This project works to assess how anti- or pro-science the Republican and Democrat candidates are in the 2008 primaries.
Turn primary debates into strings
First, I read sixteen republican debates and sixteen democrat debates into text files using getTranscript. Each file was named by party and location. These were then converted into a string by readFile, which input a text file and returned a string. Each debate was turned into a string labeled either dem2008_1 through dem2008_16 or repub2008_1 through repub2008_16.
Count References to Science and Religion
Next, I wrote countScience, which counts the number of times a debate refers to scientific rhetoric. The scientific rhetoric was stored in keyScience. countScience input a string. First, the string was converted into a lower case string, so all scientific rhetoric matched keyScience regardless of its original caps. This string was then split into a list, called myList_science. For each word in myList_science, I checked if any of the keyScience words matched that word. This was accomplished by a nested for loop, where I simultaneously iterated through myList_science and keyScience. If scientific rhetoric was used, I increased my counter, called science, by one and appended that word to a list, called scienceWords. I then wrote a second function, countReligion, which is written exactly the same as countScience but iterates through keyReligion, increases a counter called religion when religious rhetoric is used, and adds that word to a list, called religiousWords.
I then tested both of these functions using a fake string, testScience. This string refers to science twice and religion once. My function successfully returned these two results when countScience(testString) and countReligion(testString) were run.
keyScience = ['science', 'scientific', 'scientist', 'math', 'climate', 'education', 'evolution', 'global warming']
keyReligion = ['religion', 'religious', 'christian', 'muslim', 'faith', 'bible', 'god', 'creationism', 'gospel']
Next, I worked to build a concordance (function called buildConcordance) so I could print the context of each reference. This code closely follows code from Homework 2-4. First, I defined two variables, concordance and myWholeList. I made the string lower case, searched for whole words then iterated through that list. I returned a matched string, then found the position where that word was matched and added the word and position to a new list, called myList. Each list was then appended to myWholeList, which combined all of the instances into a single list. For each element in myWholeList, I then made a concordance of each location, adding it to a dictionary only if it did not already match a key or appended its location if it already existed.

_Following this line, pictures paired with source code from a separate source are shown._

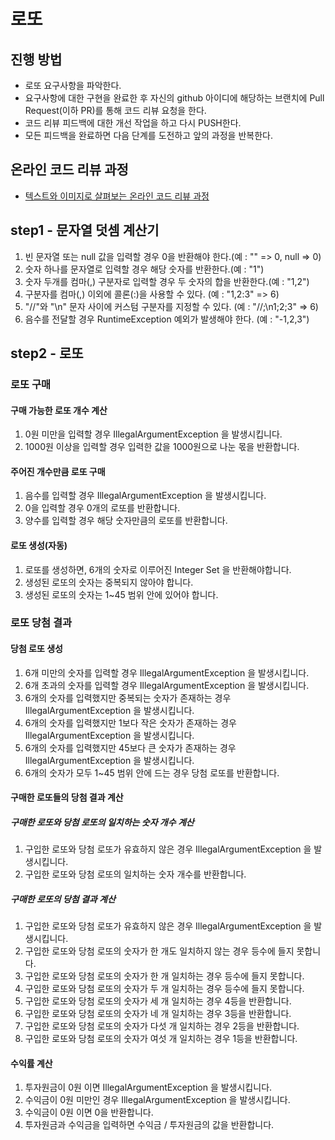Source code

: # 로또
## 진행 방법
* 로또 요구사항을 파악한다.
* 요구사항에 대한 구현을 완료한 후 자신의 github 아이디에 해당하는 브랜치에 Pull Request(이하 PR)를 통해 코드 리뷰 요청을 한다.
* 코드 리뷰 피드백에 대한 개선 작업을 하고 다시 PUSH한다.
* 모든 피드백을 완료하면 다음 단계를 도전하고 앞의 과정을 반복한다.

## 온라인 코드 리뷰 과정
* [텍스트와 이미지로 살펴보는 온라인 코드 리뷰 과정](https://github.com/next-step/nextstep-docs/tree/master/codereview)

## step1 - 문자열 덧셈 계산기
1. 빈 문자열 또는 null 값을 입력할 경우 0을 반환해야 한다.(예 : "" => 0, null => 0)
2. 숫자 하나를 문자열로 입력할 경우 해당 숫자를 반환한다.(예 : "1")
3. 숫자 두개를 컴마(,) 구분자로 입력할 경우 두 숫자의 합을 반환한다.(예 : "1,2")
4. 구분자를 컴마(,) 이외에 콜론(:)을 사용할 수 있다. (예 : "1,2:3" => 6)
5. "//"와 "\n" 문자 사이에 커스텀 구분자를 지정할 수 있다. (예 : "//;\n1;2;3" => 6)
6. 음수를 전달할 경우 RuntimeException 예외가 발생해야 한다. (예 : "-1,2,3")

## step2 - 로또

### 로또 구매
#### 구매 가능한 로또 개수 계산
1. 0원 미만을 입력할 경우 IllegalArgumentException 을 발생시킵니다. 
2. 1000원 이상을 입력할 경우 입력한 값을 1000원으로 나눈 몫을 반환합니다.
#### 주어진 개수만큼 로또 구매
1. 음수를 입력할 경우 IllegalArgumentException 을 발생시킵니다.
2. 0을 입력할 경우 0개의 로또를 반환합니다.
3. 양수를 입력할 경우 해당 숫자만큼의 로또를 반환합니다.
#### 로또 생성(자동)
1. 로또를 생성하면, 6개의 숫자로 이루어진 Integer Set 을 반환해야합니다.
2. 생성된 로또의 숫자는 중복되지 않아야 합니다.
3. 생성된 로또의 숫자는 1~45 범위 안에 있어야 합니다.

### 로또 당첨 결과
#### 당첨 로또 생성
1. 6개 미만의 숫자를 입력할 경우 IllegalArgumentException 을 발생시킵니다.
2. 6개 초과의 숫자를 입력할 경우 IllegalArgumentException 을 발생시킵니다.
3. 6개의 숫자를 입력했지만 중복되는 숫자가 존재하는 경우 IllegalArgumentException 을 발생시킵니다. 
4. 6개의 숫자를 입력했지만 1보다 작은 숫자가 존재하는 경우 IllegalArgumentException 을 발생시킵니다.
5. 6개의 숫자를 입력했지만 45보다 큰 숫자가 존재하는 경우 IllegalArgumentException 을 발생시킵니다.
6. 6개의 숫자가 모두 1~45 범위 안에 드는 경우 당첨 로또를 반환합니다.
#### 구매한 로또들의 당첨 결과 계산
##### 구매한 로또와 당첨 로또의 일치하는 숫자 개수 계산
1. 구입한 로또와 당첨 로또가 유효하지 않은 경우 IllegalArgumentException 을 발생시킵니다.
2. 구입한 로또와 당첨 로또의 일치하는 숫자 개수를 반환합니다. 
##### 구매한 로또의 당첨 결과 계산
1. 구입한 로또와 당첨 로또가 유효하지 않은 경우 IllegalArgumentException 을 발생시킵니다.
2. 구입한 로또와 당첨 로또의 숫자가 한 개도 일치하지 않는 경우 등수에 들지 못합니다.
3. 구입한 로또와 당첨 로또의 숫자가 한 개 일치하는 경우 등수에 들지 못합니다.
4. 구입한 로또와 당첨 로또의 숫자가 두 개 일치하는 경우 등수에 들지 못합니다.
5. 구입한 로또와 당첨 로또의 숫자가 세 개 일치하는 경우 4등을 반환합니다.
6. 구입한 로또와 당첨 로또의 숫자가 네 개 일치하는 경우 3등을 반환합니다.
7. 구입한 로또와 당첨 로또의 숫자가 다섯 개 일치하는 경우 2등을 반환합니다.
8. 구입한 로또와 당첨 로또의 숫자가 여섯 개 일치하는 경우 1등을 반환합니다.
#### 수익률 계산
1. 투자원금이 0원 이면 IllegalArgumentException 을 발생시킵니다.
2. 수익금이 0원 미만인 경우 IllegalArgumentException 을 발생시킵니다. 
3. 수익금이 0원 이면 0을 반환합니다.
4. 투자원금과 수익금을 입력하면 수익금 / 투자원금의 값을 반환합니다.
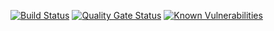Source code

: [![Build Status](https://cloud.drone.io/api/badges/Riscue/drone-file-dump/status.svg)](https://cloud.drone.io/Riscue/drone-file-dump)
[![Quality Gate Status](https://sonarcloud.io/api/project_badges/measure?project=Riscue_drone-file-dump&metric=alert_status)](https://sonarcloud.io/dashboard?id=Riscue_drone-file-dump)
[![Known Vulnerabilities](https://snyk.io/test/github/Riscue/drone-file-dump/badge.svg?targetFile=package.json)](https://snyk.io/test/github/Riscue/drone-file-dump?targetFile=package.json)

I then worked to find the context for each instance of rhetoric, whether scientific or religious. findContext took three arguments: the concordance built in buildConcordance; myList, or a list of key words; and the original text. I split the concordance into a list of keys and made the text lowercase. Then, I iterated through the keys in keyList. Like in countScience, I used a nested for loop to simultaneously iterate through myList to check if the key matched any of the words in myList (keyScience or keyReligion). If the word does match one of the words in myList, I add the string (plus or minus thirty characters from the "hit") to myFinalList. I also correct for instances near the beginning or end of the string. This prints the context of each appearance of the key words.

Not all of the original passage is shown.